Friday, July 13, 2007

The Magic of Ebeye

For those of you who are not aware, this summer I have the privilege of working with not only American children, but also Marshallese children. At first I anticipated this to be an extreme challenge for me; trying to motivate teenagers is one thing, but trying to motivate teenagers who don't speak your language is another. My Marshallese campers come over every day on a ferry from Ebeye along with a translator who is permanently employed by Child and Youth Services (CYS). CYS is my contract partner; they are who Camp Adventure works for and with on every base. My translator's name is Binton, and he's a heck of a guy. To put it in 1992 terms, if I were Nate Dogg, he would be Warren G. Anyways, most of my Marshallese campers speak very limited English, so he helps out with almost all of the communication. However, this does not mean that a language barrier does not exist. Binton often feels as though he is stepping on my toes if he breaks in to translate, so if I want something translated, I have to ask him to do so in each specific instance. This can be frustrating at times, but on the whole it is fairly successful.

Because the Marshallese are only allowed on Kwajalein for short periods of time if they are not full time employees, the RMI campers have to sign up in two week sessions. So, for those slow on the uptake, I get a new batch of RMI campers every two weeks. This is awesome because it extends the opportunity for more kids to experience summer camp. It also means that I get to meet more RMI kids. However, the flip side of that is that I have to say goodbye to that many more kids I have grown fond of. The other tough thing is that the Marshallese people are a very shy people; so it takes them a while to warm up to new people in their lives. Because I am so personable, I've noticed them actually feeling comfortable interacting with me, on average, by the end of the first week. Today was the first day that my RMI kids from this session really seemed to begin to interact with me with some degree of comfort and confidence. We went swimming at the island's pool and they seemed to enjoy that. However, what I enjoyed was them trying their hardest to teach me how to count to ten. I officially admit that the words in the Marshallese language have escaped my ability to hear and/or pronounce. I can remember 2 - Ro, 4 - Emen, and 7 - Jimmy John's. Ok, so seven isn't really Jimmy John's, but it sounds like it to me. So for now, that's what it is. The language is incredibly hard to follow because it is spoken so quickly. Marshallese is heavily influenced by Japanese (because they used to posses it before we made them glow), and Spanish and Dutch (because the Marshallese were some of the lucky many who were proselytized by Catholic missionaries.) Needless to say, the language is spoken incredibly quickly. In fact, they don't even understand their own language unless it is spoken with Jessie Owens style rapidity. Stay tuned for more language learning later.
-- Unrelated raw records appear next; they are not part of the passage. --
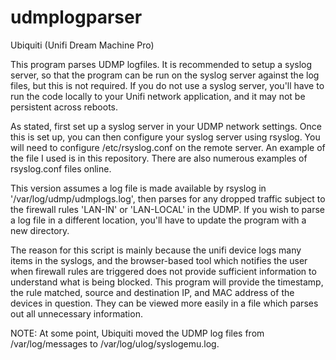 # udmplogparser
Ubiquiti (Unifi Dream Machine Pro)

This program parses UDMP logfiles. It is recommended to setup a syslog server, so that the program can be run on the syslog server
against the log files, but this is not required. If you do not use a syslog server, you'll have to run the code locally to your Unifi
network application, and it may not be persistent across reboots.

As stated, first set up a syslog server in your UDMP network settings. Once this is set up, you can then configure
your syslog server using rsyslog. You will need to configure /etc/rsyslog.conf on the remote server. An example of the file I
used is in this repository. There are also numerous examples of rsyslog.conf files online.

This version assumes a log file is made available by rsyslog in '/var/log/udmp/udmplogs.log', then parses for any
dropped traffic subject to the firewall rules 'LAN-IN' or 'LAN-LOCAL' in the UDMP. If you wish to parse a log file in a
different location, you'll have to update the program with a new directory.

The reason for this script is mainly because the unifi device logs many items in the syslogs, and the browser-based tool
which notifies the user when firewall rules are triggered does not provide sufficient information to understand what is
being blocked. This program will provide the timestamp, the rule matched, source and destination IP, and MAC address of 
the devices in question. They can be viewed more easily in a file which parses out all unnecessary information.

NOTE: At some point, Ubiquiti moved the UDMP log files from /var/log/messages to /var/log/ulog/syslogemu.log.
This evening, as promised, I went on a Ukulele hunt with Katie and CJ to Ebeye. We tried to get on the ferry at 5:15, but it was full. So, instead we had to take a water taxi. Great idea right? Well, if you have been reading my blog for any amount of time, you must know that when I use a leading question as a prompting device, I will undoubtedly contradict it for dramatic effect...like so. Wrong. If I were given the opportunity to name things, I would not have dubbed this craft a "Water Taxi," but instead a "Barely Buoyant and Perforated Sardine Can with Twin Outboard Motors." There were about 15 people packed into a space that should have only accommodated 5. The result was that the small dinghy, at best, was sitting way too low in the water. Because I am a gentleman, naturally I allowed all of the seats to be filled by women and children (look mom, I was listening.) What did this mean for me? It got the privilege of standing on the very back rail (essentially on the twin outboard motors) and holding onto a thin crossbar so that I didn't fall off the back. The plus side was that the "taxi" was a lot faster than the ferry, a thirty minute ride became a seven minute ride.
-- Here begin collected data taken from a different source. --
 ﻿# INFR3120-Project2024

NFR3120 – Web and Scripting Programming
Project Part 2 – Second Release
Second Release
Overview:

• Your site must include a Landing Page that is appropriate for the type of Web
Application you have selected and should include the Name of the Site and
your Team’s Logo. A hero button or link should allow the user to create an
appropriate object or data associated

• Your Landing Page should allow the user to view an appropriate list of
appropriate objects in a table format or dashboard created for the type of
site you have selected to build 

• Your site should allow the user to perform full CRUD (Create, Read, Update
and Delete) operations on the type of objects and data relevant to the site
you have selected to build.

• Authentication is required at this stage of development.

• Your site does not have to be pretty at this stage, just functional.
So we got to Ebeye, and after going to four different stores we finally found Ukuleles. But this is where I get really cool. So when Katie and I mentioned to the group that we were going to buy some Ukuleles, slowly, one by one, they all put in an order of their own. So once we finally found a store with Ukuleles, we ended up buying eight...Nothing says tourist like walking around a third world country carrying eight Ukuleles and you're the only two white people. Speaking of being white. Remember when I told you to stay tuned for more language stories...
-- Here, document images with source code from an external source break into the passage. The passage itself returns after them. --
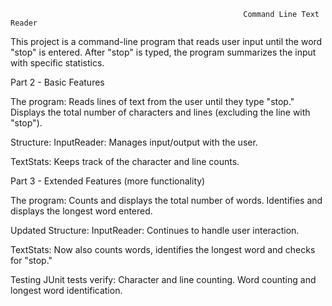                                                         Command Line Text Reader

This project is a command-line program that reads user input until the word "stop" is entered. After "stop" is typed, the program summarizes the input with specific statistics.

Part 2 - Basic Features

The program: 
Reads lines of text from the user until they type "stop."
Displays the total number of characters and lines (excluding the line with "stop").

Structure:
InputReader: Manages input/output with the user.

TextStats: Keeps track of the character and line counts.

Part 3 - Extended Features (more functionality) 

The program:
Counts and displays the total number of words.
Identifies and displays the longest word entered.

Updated Structure:
InputReader: Continues to handle user interaction.

TextStats: Now also counts words, identifies the longest word and checks for "stop."

Testing
JUnit tests verify:
Character and line counting.
Word counting and longest word identification.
So after we ate dinner and burdened ourselves with an army of Ukuleles, we had about 40 minutes to kill while we waited for the ferry back to Kwaj. So CJ, Katie, Binton (he met up with us), and I all walked over to where a street basketball game was being played. Basketball is like the national sport on Ebeye, but it's not really basketball. All I can think that it resembles is what basketball would be if maximum security prisons were allowed to play basketball with each other. So as we sat on the sidelines, tuning our eight Ukuleles, I took the opportunity to ask Binton what "Reblla" means. This was the word that every Marshallese child screamed when they saw us on the streets, and were now running up to us and squealing where we sat. Remember those proselytizing superheroes I mentioned earlier (whispers the Catholics)? Well those were the first white people to ever be seen in the Marshall Islands. They are what came to be known as "Rebella". What does "Rebella" mean then? Any guesses?

Thank you missionaries. Now, forever and always, white people will be known as white demons. It doesn't bear any negative connotations anymore, but the Marshallese are also incredibly Christian now. Ah what could have been...But, I still felt as though I might be making the children nervous, so I started saying hello to them in Marshallese (Yokwe). The result was a regiment of children assaulting me with handshakes and fist pounds all wanting to say Yokwe. I think that they secretly wanted to say that they had touched the White Demon and lived to tell about it, but I'll never know now I suppose.

So, it's pretty late now, and I have to go to work tomorrow. But tomorrow is Saturday, the weekend. On Sunday my boss and I are going spear fishing (where you fish a spear as you snorkel...creative name no?) Wish me luck. I guess the fish bleed a lot when you hit them with a spear (who would have guessed?) I also know that the place we're going to go is the place where the really big sharks have been seen. The last one there was nick named Frankenstein. Did you know that a shark can smell a drop of blood in the water from over a mile away?
--The White Demon


Dad said...

There are a 1000 ways to descirbe adventure and you have hit on some really good ones. I agree with your one friend that got left out of you epistle. If you name (psuedonym in this case) some, then you gotta do it for all. Hey, you cannot afford to lose friends.

Somehow, James Mitchner missed this place in his sagas of polynesia. By the way Biggio did get 3000 its this year, a highlight to be sure.

you almost got the name of a group of dophins right..... submariners!!!!!!!

I just spent 5 days back east in philadelphia and New Jersey. WC Fields was right, "I'd rather be dead than in Philadelphia." I'm tired of airport security at 5:30 in the morning, though.

Hope your friend's encouter with the barracuda has healed well. They can get MUCH bigger than the little guy that got her.

All for now, enjoy paradise. Mag's takes here GMATs today, wish her luck.



Jeff said...

I have to second your father's sentiment: Philly is a shit-hole. Lots of history, and it looks (and smells) like they haven't tried to clean it since the good ol' days. The only good thing in town is Morimoto (the restaurant) as far as I'm concerned.

Bryce said...

This is a very interesting and engaging blog post. It's such a good story about your experiences!